▶ _Problem to work on_
Print every entry below again exactly as written, skipping the pictures.

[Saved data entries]

----

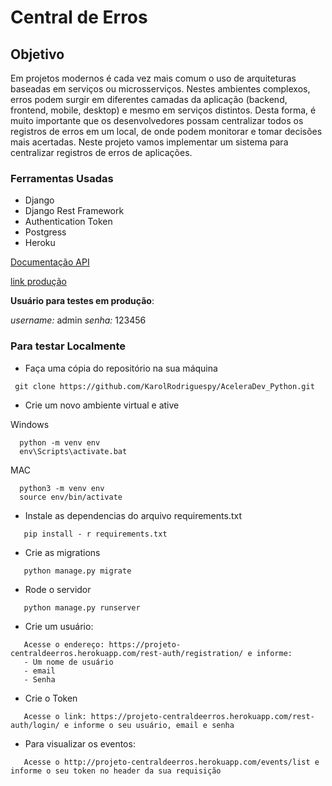 # Central de Erros    

## Objetivo

Em projetos modernos é cada vez mais comum o uso de arquiteturas baseadas em serviços ou microsserviços. Nestes ambientes complexos, erros podem surgir em diferentes camadas da aplicação (backend, frontend, mobile, desktop) e mesmo em serviços distintos. Desta forma, é muito importante que os desenvolvedores possam centralizar todos os registros de erros em um local, de onde podem monitorar e tomar decisões mais acertadas. Neste projeto vamos implementar um sistema para centralizar registros de erros de aplicações.


### Ferramentas Usadas

* Django
* Django Rest Framework
* Authentication Token
* Postgress
* Heroku


[Documentação API](https://app.swaggerhub.com/apis-docs/KarolRodriguespy/centraldeerros/1.0.0) 

[link produção](https://projeto-centraldeerros.herokuapp.com/)

**Usuário para testes em produção**:

*username:* admin
*senha:* 123456

### Para testar Localmente

-  Faça uma cópia do repositório na sua máquina
>

     git clone https://github.com/KarolRodriguespy/AceleraDev_Python.git 

- Crie um novo ambiente virtual e ative 

Windows
>

      python -m venv env 
      env\Scripts\activate.bat

 MAC
 >

      python3 -m venv env 
      source env/bin/activate
 
 
- Instale as dependencias do arquivo requirements.txt 

 >

       pip install - r requirements.txt
     
      
      
      
-  Crie as migrations

 >

       python manage.py migrate
 
     
- Rode o servidor 

 >

       python manage.py runserver
       
- Crie um usuário:
 >

       Acesse o endereço: https://projeto-centraldeerros.herokuapp.com/rest-auth/registration/ e informe:
       - Um nome de usuário
       - email
       - Senha
       
       
- Crie o Token

 >

       Acesse o link: https://projeto-centraldeerros.herokuapp.com/rest-auth/login/ e informe o seu usuário, email e senha
       
       
- Para visualizar os eventos:

>

       Acesse o http://projeto-centraldeerros.herokuapp.com/events/list e informe o seu token no header da sua requisição

             
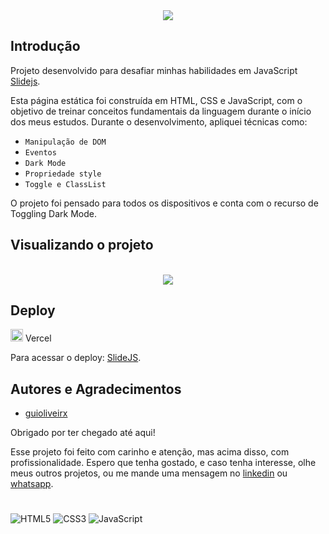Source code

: <div align="center">
    <img src="https://readme-typing-svg.herokuapp.com/?font=Righteous&size=35&center=true&vCenter=true&width=500&height=70&duration=5000&lines=Slidejs!;" />
</div>
    
## Introdução

Projeto desenvolvido para desafiar minhas habilidades em JavaScript [Slidejs](https://slidejs-sooty.vercel.app/).

Esta página estática foi construída em HTML, CSS e JavaScript, com o objetivo de treinar conceitos fundamentais da linguagem durante o início dos meus estudos. Durante o desenvolvimento, apliquei técnicas como:

- `Manipulação de DOM`
- `Eventos`
- `Dark Mode`
- `Propriedade style`
- `Toggle e ClassList`

O projeto foi pensado para todos os dispositivos e conta com o recurso de Toggling Dark Mode.
## Visualizando o projeto

<div align="center">
    <br><a href="https://slidejs-sooty.vercel.app/" target="_blanck" rel="external"><img aling="center" src="https://github.com/guioliveirx/slidejs/blob/main/assets/images/slidejs.png?raw=true" img></a>
</div>   

## Deploy

<img height="20" src="https://skillicons.dev/icons?i=vercel"/> Vercel

Para acessar o deploy: [SlideJS](https://slidejs-sooty.vercel.app/).

## Autores e Agradecimentos

- [guioliveirx](https://github.com/guioliveirx)

Obrigado por ter chegado até aqui! 

Esse projeto foi feito com carinho e atenção, mas acima disso, com profissionalidade. Espero que tenha gostado, e caso tenha interesse, olhe meus outros projetos, ou me mande uma mensagem no [linkedin](https://www.linkedin.com/in/guioliveira2002/) ou [whatsapp](https://wa.me/5571981847173?text=Ol%C3%A1+Guilherme%21v).

#

![HTML5](https://img.shields.io/badge/HTML5-E34F26?style=for-the-badge&logo=html5&logoColor=white)
![CSS3](https://img.shields.io/badge/CSS3-1572B6?style=for-the-badge&logo=css3&logoColor=white)
![JavaScript](https://img.shields.io/badge/JavaScript-F7DF1E?style=for-the-badge&logo=javascript&logoColor=black) 





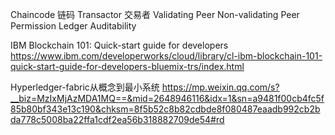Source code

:Chaincode 链码
Transactor 交易者
Validating Peer
Non-validating Peer
Permission Ledger
Auditability

IBM Blockchain 101: Quick-start guide for developers
https://www.ibm.com/developerworks/cloud/library/cl-ibm-blockchain-101-quick-start-guide-for-developers-bluemix-trs/index.html


Hyperledger-fabric从概念到最小系统  https://mp.weixin.qq.com/s?__biz=MzIxMjAzMDA1MQ==&mid=2648946116&idx=1&sn=a9481f00cb4fc5f85b80bf343e13c190&chksm=8f5b52c8b82cdbde8f080487eaadb992cb2bda778c5008ba22ffa1cdf2ea56b318882709de54#rd


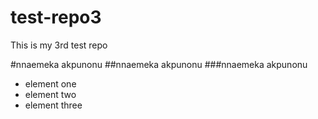 test-repo3
==========

This is my 3rd test repo

#nnaemeka akpunonu
##nnaemeka akpunonu
###nnaemeka akpunonu

* element one
* element two
* element three
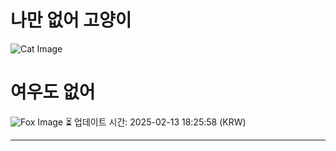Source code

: 
# 나만 없어 고양이

![Cat Image](https://cdn2.thecatapi.com/images/b3o.jpg)

# 여우도 없어
![Fox Image](https://randomfox.ca/images/62.jpg)
⏳ 업데이트 시간: 2025-02-13 18:25:58 (KRW)

---
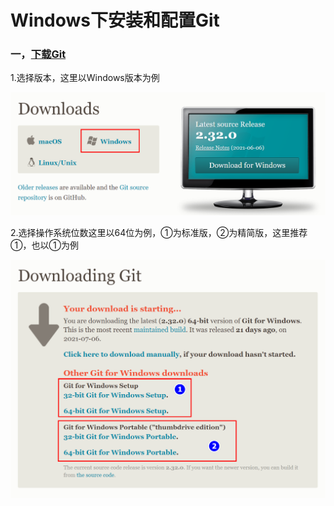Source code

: # Windows下安装和配置Git

### 一，[下载Git](https://git-scm.com/downloads)

1.选择版本，这里以Windows版本为例

![](https://github.com/Dashan-37/DS_Installation/blob/master/Images/2021-07-27_201226.png)

2.选择操作系统位数这里以64位为例，①为标准版，②为精简版，这里推荐①，也以①为例

![](https://github.com/Dashan-37/DS_Installation/blob/master/Images/2021-07-27_201611.png)

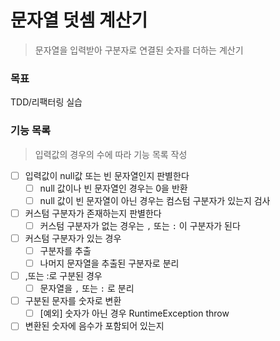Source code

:# 문자열 덧셈 계산기

> 문자열을 입력받아 구분자로 연결된 숫자를 더하는 계산기

### 목표

TDD/리팩터링 실습

### 기능 목록

> 입력값의 경우의 수에 따라 기능 목록 작성

- [ ] 입력값이 null값 또는 빈 문자열인지 판별한다
    - [ ] null 값이나 빈 문자열인 경우는 0을 반환
    - [ ] null 값이 빈 문자열이 아닌 경우는 컴스텀 구분자가 있는지 검사
- [ ] 커스텀 구분자가 존재하는지 판별한다
    - [ ] 커스텀 구분자가 없는 경우는 `,` 또는 `:` 이 구분자가 된다
- [ ] 커스텀 구분자가 있는 경우
    - [ ] 구분자를 추출
    - [ ] 나머지 문자열을 추출된 구분자로 분리
- [ ] ,또는 :로 구분된 경우
    - [ ] 문자열을 `,` 또는 `:` 로 분리
- [ ] 구분된 문자를 숫자로 변환
    - [ ] [예외] 숫자가 아닌 경우 RuntimeException throw
- [ ] 변환된 숫자에 음수가 포함되어 있는지 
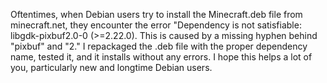 Oftentimes, when Debian users try to install the Minecraft.deb file from minecraft.net,
they encounter the error "Dependency is not satisfiable: libgdk-pixbuf2.0-0 (>=2.22.0).
This is caused by a missing hyphen behind "pixbuf" and "2." I repackaged the .deb file
with the proper dependency name, tested it, and it installs without any errors.
I hope this helps a lot of you, particularly new and longtime Debian users.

----

▶ _Answer for this exercise_
 # Central de Erros    

## Objetivo

Em projetos modernos é cada vez mais comum o uso de arquiteturas baseadas em serviços ou microsserviços. Nestes ambientes complexos, erros podem surgir em diferentes camadas da aplicação (backend, frontend, mobile, desktop) e mesmo em serviços distintos. Desta forma, é muito importante que os desenvolvedores possam centralizar todos os registros de erros em um local, de onde podem monitorar e tomar decisões mais acertadas. Neste projeto vamos implementar um sistema para centralizar registros de erros de aplicações.


### Ferramentas Usadas

* Django
* Django Rest Framework
* Authentication Token
* Postgress
* Heroku


[Documentação API](https://app.swaggerhub.com/apis-docs/KarolRodriguespy/centraldeerros/1.0.0) 

[link produção](https://projeto-centraldeerros.herokuapp.com/)

**Usuário para testes em produção**:

*username:* admin
*senha:* 123456

### Para testar Localmente

-  Faça uma cópia do repositório na sua máquina
>

     git clone https://github.com/KarolRodriguespy/AceleraDev_Python.git 

- Crie um novo ambiente virtual e ative 

Windows
>

      python -m venv env 
      env\Scripts\activate.bat

 MAC
 >

      python3 -m venv env 
      source env/bin/activate
 
 
- Instale as dependencias do arquivo requirements.txt 

 >

       pip install - r requirements.txt
     
      
      
      
-  Crie as migrations

 >

       python manage.py migrate
 
     
- Rode o servidor 

 >

       python manage.py runserver
       
- Crie um usuário:
 >

       Acesse o endereço: https://projeto-centraldeerros.herokuapp.com/rest-auth/registration/ e informe:
       - Um nome de usuário
       - email
       - Senha
       
       
- Crie o Token

 >

       Acesse o link: https://projeto-centraldeerros.herokuapp.com/rest-auth/login/ e informe o seu usuário, email e senha
       
       
- Para visualizar os eventos:

>

       Acesse o http://projeto-centraldeerros.herokuapp.com/events/list e informe o seu token no header da sua requisição

             
Source code

: <div align="center">
    <img src="https://readme-typing-svg.herokuapp.com/?font=Righteous&size=35&center=true&vCenter=true&width=500&height=70&duration=5000&lines=Slidejs!;" />
</div>
    
## Introdução

Projeto desenvolvido para desafiar minhas habilidades em JavaScript [Slidejs](https://slidejs-sooty.vercel.app/).

Esta página estática foi construída em HTML, CSS e JavaScript, com o objetivo de treinar conceitos fundamentais da linguagem durante o início dos meus estudos. Durante o desenvolvimento, apliquei técnicas como:

- `Manipulação de DOM`
- `Eventos`
- `Dark Mode`
- `Propriedade style`
- `Toggle e ClassList`

O projeto foi pensado para todos os dispositivos e conta com o recurso de Toggling Dark Mode.
## Visualizando o projeto

<div align="center">
    <br><a href="https://slidejs-sooty.vercel.app/" target="_blanck" rel="external"><img aling="center" src="https://github.com/guioliveirx/slidejs/blob/main/assets/images/slidejs.png?raw=true" img></a>
</div>   

## Deploy

<img height="20" src="https://skillicons.dev/icons?i=vercel"/> Vercel

Para acessar o deploy: [SlideJS](https://slidejs-sooty.vercel.app/).

## Autores e Agradecimentos

- [guioliveirx](https://github.com/guioliveirx)

Obrigado por ter chegado até aqui! 

Esse projeto foi feito com carinho e atenção, mas acima disso, com profissionalidade. Espero que tenha gostado, e caso tenha interesse, olhe meus outros projetos, ou me mande uma mensagem no [linkedin](https://www.linkedin.com/in/guioliveira2002/) ou [whatsapp](https://wa.me/5571981847173?text=Ol%C3%A1+Guilherme%21v).

#

![HTML5](https://img.shields.io/badge/HTML5-E34F26?style=for-the-badge&logo=html5&logoColor=white)
![CSS3](https://img.shields.io/badge/CSS3-1572B6?style=for-the-badge&logo=css3&logoColor=white)
![JavaScript](https://img.shields.io/badge/JavaScript-F7DF1E?style=for-the-badge&logo=javascript&logoColor=black) 





Source code

:Chaincode 链码
Transactor 交易者
Validating Peer
Non-validating Peer
Permission Ledger
Auditability

IBM Blockchain 101: Quick-start guide for developers
https://www.ibm.com/developerworks/cloud/library/cl-ibm-blockchain-101-quick-start-guide-for-developers-bluemix-trs/index.html


Hyperledger-fabric从概念到最小系统  https://mp.weixin.qq.com/s?__biz=MzIxMjAzMDA1MQ==&mid=2648946116&idx=1&sn=a9481f00cb4fc5f85b80bf343e13c190&chksm=8f5b52c8b82cdbde8f080487eaadb992cb2bda778c5008ba22ffa1cdf2ea56b318882709de54#rd


 test-repo3
==========

This is my 3rd test repo

#nnaemeka akpunonu
##nnaemeka akpunonu
###nnaemeka akpunonu

* element one
* element two
* element three
Source code

: 
# 나만 없어 고양이

![Cat Image](https://cdn2.thecatapi.com/images/b3o.jpg)

# 여우도 없어
![Fox Image](https://randomfox.ca/images/62.jpg)
⏳ 업데이트 시간: 2025-02-13 18:25:58 (KRW)

---
Source code

: # Windows下安装和配置Git

### 一，[下载Git](https://git-scm.com/downloads)

1.选择版本，这里以Windows版本为例

![](https://github.com/Dashan-37/DS_Installation/blob/master/Images/2021-07-27_201226.png)

2.选择操作系统位数这里以64位为例，①为标准版，②为精简版，这里推荐①，也以①为例

![](https://github.com/Dashan-37/DS_Installation/blob/master/Images/2021-07-27_201611.png)

Source code

:# 문자열 덧셈 계산기

> 문자열을 입력받아 구분자로 연결된 숫자를 더하는 계산기

### 목표

TDD/리팩터링 실습

### 기능 목록

> 입력값의 경우의 수에 따라 기능 목록 작성

- [ ] 입력값이 null값 또는 빈 문자열인지 판별한다
    - [ ] null 값이나 빈 문자열인 경우는 0을 반환
    - [ ] null 값이 빈 문자열이 아닌 경우는 컴스텀 구분자가 있는지 검사
- [ ] 커스텀 구분자가 존재하는지 판별한다
    - [ ] 커스텀 구분자가 없는 경우는 `,` 또는 `:` 이 구분자가 된다
- [ ] 커스텀 구분자가 있는 경우
    - [ ] 구분자를 추출
    - [ ] 나머지 문자열을 추출된 구분자로 분리
- [ ] ,또는 :로 구분된 경우
    - [ ] 문자열을 `,` 또는 `:` 로 분리
- [ ] 구분된 문자를 숫자로 변환
    - [ ] [예외] 숫자가 아닌 경우 RuntimeException throw
- [ ] 변환된 숫자에 음수가 포함되어 있는지 
 Oftentimes, when Debian users try to install the Minecraft.deb file from minecraft.net,
they encounter the error "Dependency is not satisfiable: libgdk-pixbuf2.0-0 (>=2.22.0).
This is caused by a missing hyphen behind "pixbuf" and "2." I repackaged the .deb file
with the proper dependency name, tested it, and it installs without any errors.
I hope this helps a lot of you, particularly new and longtime Debian users.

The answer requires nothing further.